# Chi stuffie



## Alisha

Here's the first try


----------



## Kiffany

ah, how cute


----------



## Katie

I love it!! Great job!


----------



## Soozie

this is very cute!
Soozie


----------



## Bri

omg alisha, flipping adorable! wonderful job


----------



## Alisha

Oh Thank guys  I need to make the nose smaller or should I say stop the balck earlier on the nose.


----------



## kipbug

That's awesome Alisha... It really looks like a chi


----------



## Alisha

Oh Thanks Brian  I still plan to perfect it a bit more.I'm gonna try one in mohair type yarn for a long haired chi too.


----------



## kipbug

Alisha said:


> Oh Thanks Brian  I still plan to perfect it a bit more.I'm gonna try one in mohair type yarn for a long haired chi too.
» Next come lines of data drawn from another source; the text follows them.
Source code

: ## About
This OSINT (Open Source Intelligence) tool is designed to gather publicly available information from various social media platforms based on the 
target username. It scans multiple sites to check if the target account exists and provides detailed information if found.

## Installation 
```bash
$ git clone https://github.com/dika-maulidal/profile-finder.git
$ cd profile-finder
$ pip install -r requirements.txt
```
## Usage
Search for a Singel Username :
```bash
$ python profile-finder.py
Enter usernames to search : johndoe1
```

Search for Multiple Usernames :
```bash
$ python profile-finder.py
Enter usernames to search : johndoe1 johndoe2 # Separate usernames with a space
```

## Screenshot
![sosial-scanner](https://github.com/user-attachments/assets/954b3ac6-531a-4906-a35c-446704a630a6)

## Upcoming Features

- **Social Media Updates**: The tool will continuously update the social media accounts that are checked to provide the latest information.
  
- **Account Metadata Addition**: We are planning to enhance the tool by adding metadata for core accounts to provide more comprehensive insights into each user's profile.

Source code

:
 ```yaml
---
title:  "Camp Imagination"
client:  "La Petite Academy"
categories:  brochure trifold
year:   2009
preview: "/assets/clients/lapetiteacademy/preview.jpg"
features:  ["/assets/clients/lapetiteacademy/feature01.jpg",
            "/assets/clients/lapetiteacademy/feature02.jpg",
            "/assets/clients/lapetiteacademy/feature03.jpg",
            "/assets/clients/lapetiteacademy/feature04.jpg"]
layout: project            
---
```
That sounds really cool... be sure to post pictures of that one too


----------



## Alisha

I totally will Brian  How's the baby ?


----------



## Jen

that's just adorable!


----------



## kipbug

Alisha said:


> I totally will Brian  How's the baby ?


Doing good so far as I know. I haven't called to speak to baby grandmama this week. I need to do that some time tomorrow. I hope that my knee will allow me to go up there next weekend


----------



## BellaLina's Mom

It's looks like a chi and is so cute! Bella wants to play with it as her new toy.


----------



## tonysmom

How cute is that!!! I have looked at all of the crafts shows, antique malls and gift stores for cute Chi stuff and its all so ugly. Have you thought of selling them at a craft show. Maybe some doggie blankets etc. Dog owners snap up that kind of stuff.


----------



## lebecron

You can instantly see it is a Chi. Great job. It reminds me of my Krystal! Fran


----------



## freedomchis

omg thats so cute 
great job cant wait to see the long haired chi


----------



## Rah

Omgoodness it's so lovely! I want one. You should sell themmmmm


----------



## sullysmum

Thats really good!


----------



## Jayne

Oh my goodness Alisha that is so cute !! You could really sell them !!


----------



## ~*Jessie*~

That is sooo cute! Great job


----------



## Alisha

Thanks everyone  I'll probably make some up to sell  I'm going to try to do some with the markings now those will take more time :lol:


----------



## Katie

hahaha you soo need some with eye brows! i love chi brows :love5: 
i can't wait to see the hairy chi too   daisy is requesting i make sure to buy a hairy one so she doesn't feel left out  that one is great alisha! i cant wait to see some others


----------



## Jenilyn

aw. that is so cute.


----------



## Pauline Leland

So very cute!


----------



## Alisha

Thanks everyone


----------



## tlspiegel

Oh Dear! I love it. I wouldn't change a thing, the nose is perfect.  How much are you going to sell them for?


----------



## usi2004

I agree, sell them, I would buy one . I think it's perfect just as it is also! So cute!


----------



## Alisha

Oh Thanks guys I'm thinking about the price now


----------



## Rah

Haha, do you think you can make a modified one of Baby? xD With her big long jack russell head! That would be AMAZING.


----------



## Alisha

Rah I'm sure I could


----------



## Alisha

Ok I'm thinking $20 plus shipping


----------



## chi_cutie26

Aww that sooo cute! I wonder how you made that? Oh and are you planning to make more to sell??


----------



## Rah

Well, I'd definitely like to put in an order for one if you felt up to it  Do you need any particular pictures or anything?


----------



## Alisha

Rah I have promised to make a few things for charity when I'm done with those I'll let you know should be next week


----------



## Rah

Yay! That's fine, I don't mind waiting at all!


----------



## Katie

Could you make an italian greyhound? haha that would be really cute! i can't wait to order some chis


----------



## Alisha

Katie I could I'd just have to redo the pattern


----------



## Gypsy

That is soo cute Alisha.


----------



## Blossom73

Aww that is so cute!!

Rachel x


----------



## Alisha

Thank Gypsy & Rachel


----------



## foxywench

toooo cute


----------



## Alisha

Thanks Foxy


----------



## Beadbimbo

Adorable!!


----------



## Alisha

Thank you 

For those of you I promised to make a chi I've just been in a crochet slump  I will get around to making some I promise just can't say when.


----------